Restate the full set of records exactly, without adding or dropping a word.

+++ DATA UNDER STUDY

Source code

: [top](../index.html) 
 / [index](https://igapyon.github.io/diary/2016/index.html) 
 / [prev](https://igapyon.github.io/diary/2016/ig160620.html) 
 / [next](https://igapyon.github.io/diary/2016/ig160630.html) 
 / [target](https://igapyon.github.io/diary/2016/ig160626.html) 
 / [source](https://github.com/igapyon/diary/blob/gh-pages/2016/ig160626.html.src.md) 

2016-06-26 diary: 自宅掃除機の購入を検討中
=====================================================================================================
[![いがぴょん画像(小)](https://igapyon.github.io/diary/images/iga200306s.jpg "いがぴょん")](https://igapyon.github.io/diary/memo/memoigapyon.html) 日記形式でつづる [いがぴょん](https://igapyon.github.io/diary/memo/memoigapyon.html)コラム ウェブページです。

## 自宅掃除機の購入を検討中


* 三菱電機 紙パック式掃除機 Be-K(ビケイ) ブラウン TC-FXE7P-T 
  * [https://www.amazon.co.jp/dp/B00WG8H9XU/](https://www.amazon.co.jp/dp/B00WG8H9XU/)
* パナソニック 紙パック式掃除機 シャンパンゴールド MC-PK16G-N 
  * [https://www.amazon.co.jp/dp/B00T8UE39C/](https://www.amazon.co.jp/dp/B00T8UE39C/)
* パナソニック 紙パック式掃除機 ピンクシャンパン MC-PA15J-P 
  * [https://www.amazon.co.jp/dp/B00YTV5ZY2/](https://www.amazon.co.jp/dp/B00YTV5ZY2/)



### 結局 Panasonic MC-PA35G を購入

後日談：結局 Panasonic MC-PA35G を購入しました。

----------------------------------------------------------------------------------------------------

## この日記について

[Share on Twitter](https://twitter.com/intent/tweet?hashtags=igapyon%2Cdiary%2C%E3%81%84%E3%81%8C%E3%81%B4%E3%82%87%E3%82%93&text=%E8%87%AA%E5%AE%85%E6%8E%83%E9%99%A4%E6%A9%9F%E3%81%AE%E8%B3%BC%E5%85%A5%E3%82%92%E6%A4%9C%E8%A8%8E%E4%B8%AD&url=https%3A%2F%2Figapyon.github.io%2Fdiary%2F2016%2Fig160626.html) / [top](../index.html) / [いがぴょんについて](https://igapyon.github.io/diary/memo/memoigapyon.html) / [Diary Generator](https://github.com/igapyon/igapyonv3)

++++++

▸ **EXERCISE RESPONSE**:
Source code

: [top](../index.html) 
 / [index](https://igapyon.github.io/diary/2016/index.html) 
 / [prev](https://igapyon.github.io/diary/2016/ig160620.html) 
 / [next](https://igapyon.github.io/diary/2016/ig160630.html) 
 / [target](https://igapyon.github.io/diary/2016/ig160626.html) 
 / [source](https://github.com/igapyon/diary/blob/gh-pages/2016/ig160626.html.src.md) 

2016-06-26 diary: 自宅掃除機の購入を検討中
=====================================================================================================
[![いがぴょん画像(小)](https://igapyon.github.io/diary/images/iga200306s.jpg "いがぴょん")](https://igapyon.github.io/diary/memo/memoigapyon.html) 日記形式でつづる [いがぴょん](https://igapyon.github.io/diary/memo/memoigapyon.html)コラム ウェブページです。

## 自宅掃除機の購入を検討中


* 三菱電機 紙パック式掃除機 Be-K(ビケイ) ブラウン TC-FXE7P-T 
  * [https://www.amazon.co.jp/dp/B00WG8H9XU/](https://www.amazon.co.jp/dp/B00WG8H9XU/)
* パナソニック 紙パック式掃除機 シャンパンゴールド MC-PK16G-N 
  * [https://www.amazon.co.jp/dp/B00T8UE39C/](https://www.amazon.co.jp/dp/B00T8UE39C/)
* パナソニック 紙パック式掃除機 ピンクシャンパン MC-PA15J-P 
  * [https://www.amazon.co.jp/dp/B00YTV5ZY2/](https://www.amazon.co.jp/dp/B00YTV5ZY2/)



### 結局 Panasonic MC-PA35G を購入

後日談：結局 Panasonic MC-PA35G を購入しました。

----------------------------------------------------------------------------------------------------

## この日記について

[Share on Twitter](https://twitter.com/intent/tweet?hashtags=igapyon%2Cdiary%2C%E3%81%84%E3%81%8C%E3%81%B4%E3%82%87%E3%82%93&text=%E8%87%AA%E5%AE%85%E6%8E%83%E9%99%A4%E6%A9%9F%E3%81%AE%E8%B3%BC%E5%85%A5%E3%82%92%E6%A4%9C%E8%A8%8E%E4%B8%AD&url=https%3A%2F%2Figapyon.github.io%2Fdiary%2F2016%2Fig160626.html) / [top](../index.html) / [いがぴょんについて](https://igapyon.github.io/diary/memo/memoigapyon.html) / [Diary Generator](https://github.com/igapyon/igapyonv3)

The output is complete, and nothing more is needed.